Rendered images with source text
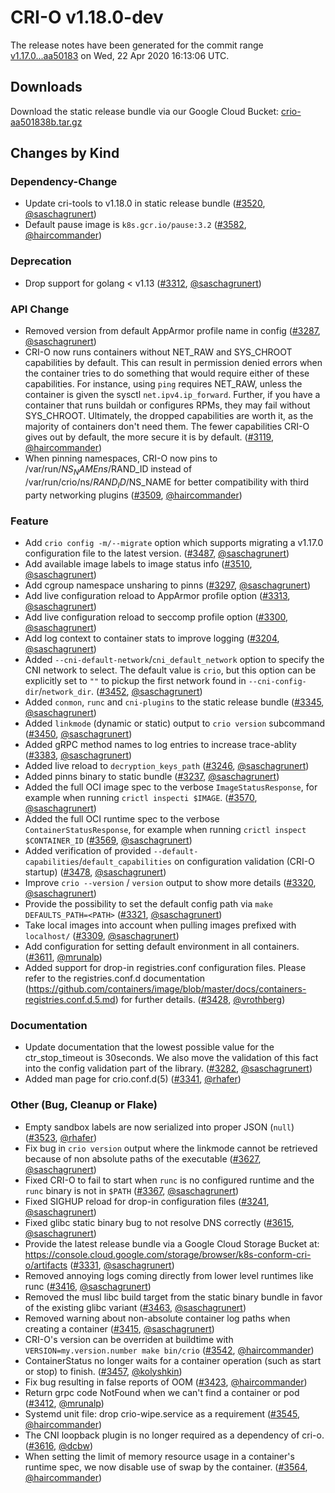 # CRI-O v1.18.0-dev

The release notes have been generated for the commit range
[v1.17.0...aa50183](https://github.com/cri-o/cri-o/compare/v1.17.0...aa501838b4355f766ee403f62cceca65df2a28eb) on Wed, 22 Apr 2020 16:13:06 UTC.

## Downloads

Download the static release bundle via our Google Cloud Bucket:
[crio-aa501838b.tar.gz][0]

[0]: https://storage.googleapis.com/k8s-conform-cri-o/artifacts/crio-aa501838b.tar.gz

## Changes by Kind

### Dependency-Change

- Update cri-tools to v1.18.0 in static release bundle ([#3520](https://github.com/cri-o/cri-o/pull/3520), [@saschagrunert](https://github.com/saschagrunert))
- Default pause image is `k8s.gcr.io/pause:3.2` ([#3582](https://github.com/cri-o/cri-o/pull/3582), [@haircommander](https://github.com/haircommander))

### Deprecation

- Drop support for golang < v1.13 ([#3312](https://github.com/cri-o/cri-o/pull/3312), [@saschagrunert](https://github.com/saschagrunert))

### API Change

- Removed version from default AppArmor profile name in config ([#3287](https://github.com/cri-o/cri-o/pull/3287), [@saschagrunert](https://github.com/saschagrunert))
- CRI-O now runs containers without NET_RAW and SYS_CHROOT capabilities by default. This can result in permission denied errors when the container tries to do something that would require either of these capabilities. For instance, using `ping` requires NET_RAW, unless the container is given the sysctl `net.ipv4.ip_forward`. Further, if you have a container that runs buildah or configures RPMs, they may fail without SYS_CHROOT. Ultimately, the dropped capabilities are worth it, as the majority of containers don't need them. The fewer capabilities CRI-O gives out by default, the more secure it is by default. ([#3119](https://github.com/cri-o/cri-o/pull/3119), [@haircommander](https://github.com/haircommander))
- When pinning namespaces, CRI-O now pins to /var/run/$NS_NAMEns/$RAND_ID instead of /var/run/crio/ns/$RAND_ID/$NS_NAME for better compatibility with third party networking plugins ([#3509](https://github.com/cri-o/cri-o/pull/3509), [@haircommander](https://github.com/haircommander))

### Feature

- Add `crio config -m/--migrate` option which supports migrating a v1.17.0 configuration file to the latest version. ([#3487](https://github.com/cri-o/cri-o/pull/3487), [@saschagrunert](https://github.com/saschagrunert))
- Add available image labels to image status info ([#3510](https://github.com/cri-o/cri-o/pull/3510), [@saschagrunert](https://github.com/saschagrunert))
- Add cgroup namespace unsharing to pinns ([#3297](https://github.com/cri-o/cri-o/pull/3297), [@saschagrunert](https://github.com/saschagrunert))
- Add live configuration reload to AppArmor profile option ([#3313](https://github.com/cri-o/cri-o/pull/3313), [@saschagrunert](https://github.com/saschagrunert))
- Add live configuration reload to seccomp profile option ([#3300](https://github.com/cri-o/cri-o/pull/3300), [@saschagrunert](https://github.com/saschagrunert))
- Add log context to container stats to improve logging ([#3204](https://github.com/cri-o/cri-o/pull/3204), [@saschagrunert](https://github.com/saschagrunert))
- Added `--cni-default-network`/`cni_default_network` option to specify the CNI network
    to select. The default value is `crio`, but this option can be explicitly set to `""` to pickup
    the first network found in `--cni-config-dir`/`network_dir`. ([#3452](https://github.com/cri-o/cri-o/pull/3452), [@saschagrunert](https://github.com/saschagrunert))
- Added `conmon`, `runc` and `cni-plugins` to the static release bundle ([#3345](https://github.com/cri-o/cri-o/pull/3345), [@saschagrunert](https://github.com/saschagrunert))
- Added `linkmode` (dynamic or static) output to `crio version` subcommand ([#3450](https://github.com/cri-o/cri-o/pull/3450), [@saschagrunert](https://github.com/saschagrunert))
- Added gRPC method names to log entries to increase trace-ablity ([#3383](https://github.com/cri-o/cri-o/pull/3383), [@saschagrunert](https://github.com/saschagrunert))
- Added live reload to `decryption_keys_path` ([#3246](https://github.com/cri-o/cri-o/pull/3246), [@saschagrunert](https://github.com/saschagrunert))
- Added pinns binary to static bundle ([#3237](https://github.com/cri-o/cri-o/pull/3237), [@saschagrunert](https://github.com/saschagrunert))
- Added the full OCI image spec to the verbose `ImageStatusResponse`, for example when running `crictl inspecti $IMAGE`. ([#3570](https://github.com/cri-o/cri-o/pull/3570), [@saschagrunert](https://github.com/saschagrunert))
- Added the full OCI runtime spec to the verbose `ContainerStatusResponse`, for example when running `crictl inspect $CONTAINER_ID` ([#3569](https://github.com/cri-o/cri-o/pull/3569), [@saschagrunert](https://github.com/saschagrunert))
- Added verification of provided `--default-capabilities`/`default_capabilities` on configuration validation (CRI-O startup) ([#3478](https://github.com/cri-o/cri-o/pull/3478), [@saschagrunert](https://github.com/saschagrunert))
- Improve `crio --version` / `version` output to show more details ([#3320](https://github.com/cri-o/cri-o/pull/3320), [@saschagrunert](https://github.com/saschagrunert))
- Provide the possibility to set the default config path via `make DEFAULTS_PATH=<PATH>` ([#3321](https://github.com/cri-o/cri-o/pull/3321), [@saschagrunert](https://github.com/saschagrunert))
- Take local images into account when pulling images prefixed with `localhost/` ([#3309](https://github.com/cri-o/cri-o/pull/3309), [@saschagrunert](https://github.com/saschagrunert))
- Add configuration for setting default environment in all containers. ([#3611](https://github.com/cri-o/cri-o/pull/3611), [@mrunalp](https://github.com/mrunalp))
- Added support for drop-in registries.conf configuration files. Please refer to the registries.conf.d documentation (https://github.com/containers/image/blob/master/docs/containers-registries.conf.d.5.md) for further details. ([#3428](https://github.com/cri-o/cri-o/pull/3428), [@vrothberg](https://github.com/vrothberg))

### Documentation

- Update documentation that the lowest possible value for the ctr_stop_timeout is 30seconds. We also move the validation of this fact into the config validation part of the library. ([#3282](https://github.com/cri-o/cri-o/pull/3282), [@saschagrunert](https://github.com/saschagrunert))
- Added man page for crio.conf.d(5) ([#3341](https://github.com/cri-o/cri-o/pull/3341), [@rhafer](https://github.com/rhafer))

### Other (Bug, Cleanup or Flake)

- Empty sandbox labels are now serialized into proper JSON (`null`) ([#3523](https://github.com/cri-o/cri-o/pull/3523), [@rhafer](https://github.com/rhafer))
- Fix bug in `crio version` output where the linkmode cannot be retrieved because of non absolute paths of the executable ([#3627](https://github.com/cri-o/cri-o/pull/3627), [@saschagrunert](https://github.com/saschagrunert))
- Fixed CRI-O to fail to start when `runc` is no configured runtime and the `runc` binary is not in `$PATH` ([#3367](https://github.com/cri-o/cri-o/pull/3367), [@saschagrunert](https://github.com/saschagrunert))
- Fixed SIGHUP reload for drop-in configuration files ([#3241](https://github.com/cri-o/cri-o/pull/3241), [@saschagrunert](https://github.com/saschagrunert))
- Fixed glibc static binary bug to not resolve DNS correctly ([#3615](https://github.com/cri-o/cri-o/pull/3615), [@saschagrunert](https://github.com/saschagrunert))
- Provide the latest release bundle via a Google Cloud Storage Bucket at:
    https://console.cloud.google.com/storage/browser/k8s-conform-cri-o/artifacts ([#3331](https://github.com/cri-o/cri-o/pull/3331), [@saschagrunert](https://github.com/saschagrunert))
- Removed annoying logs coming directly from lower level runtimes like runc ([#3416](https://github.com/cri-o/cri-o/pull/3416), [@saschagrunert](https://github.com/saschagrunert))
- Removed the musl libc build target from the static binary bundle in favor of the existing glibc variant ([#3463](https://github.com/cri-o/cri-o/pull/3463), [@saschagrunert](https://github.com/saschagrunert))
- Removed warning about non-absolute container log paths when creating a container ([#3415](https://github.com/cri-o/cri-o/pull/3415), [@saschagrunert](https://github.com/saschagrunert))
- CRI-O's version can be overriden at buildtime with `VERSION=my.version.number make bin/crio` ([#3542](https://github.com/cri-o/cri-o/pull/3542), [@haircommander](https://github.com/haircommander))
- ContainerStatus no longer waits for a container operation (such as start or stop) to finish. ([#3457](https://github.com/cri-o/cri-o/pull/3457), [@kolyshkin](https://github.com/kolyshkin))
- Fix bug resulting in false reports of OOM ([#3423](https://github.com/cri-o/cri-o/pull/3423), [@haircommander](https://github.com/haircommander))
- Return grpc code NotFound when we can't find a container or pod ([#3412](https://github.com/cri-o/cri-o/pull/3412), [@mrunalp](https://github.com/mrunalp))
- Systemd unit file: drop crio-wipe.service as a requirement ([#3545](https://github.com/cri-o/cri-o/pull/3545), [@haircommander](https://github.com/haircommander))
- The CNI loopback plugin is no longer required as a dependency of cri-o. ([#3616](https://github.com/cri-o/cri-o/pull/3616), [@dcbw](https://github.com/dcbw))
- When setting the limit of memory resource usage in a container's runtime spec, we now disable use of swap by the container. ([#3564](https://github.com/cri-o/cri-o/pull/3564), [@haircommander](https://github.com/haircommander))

What the exercise asks: For every line above with the word "details" in it, make a copy.

Answer space:
- Improve `crio --version` / `version` output to show more details ([#3320](https://github.com/cri-o/cri-o/pull/3320), [@saschagrunert](https://github.com/saschagrunert))
- Added support for drop-in registries.conf configuration files. Please refer to the registries.conf.d documentation (https://github.com/containers/image/blob/master/docs/containers-registries.conf.d.5.md) for further details. ([#3428](https://github.com/cri-o/cri-o/pull/3428), [@vrothberg](https://github.com/vrothberg))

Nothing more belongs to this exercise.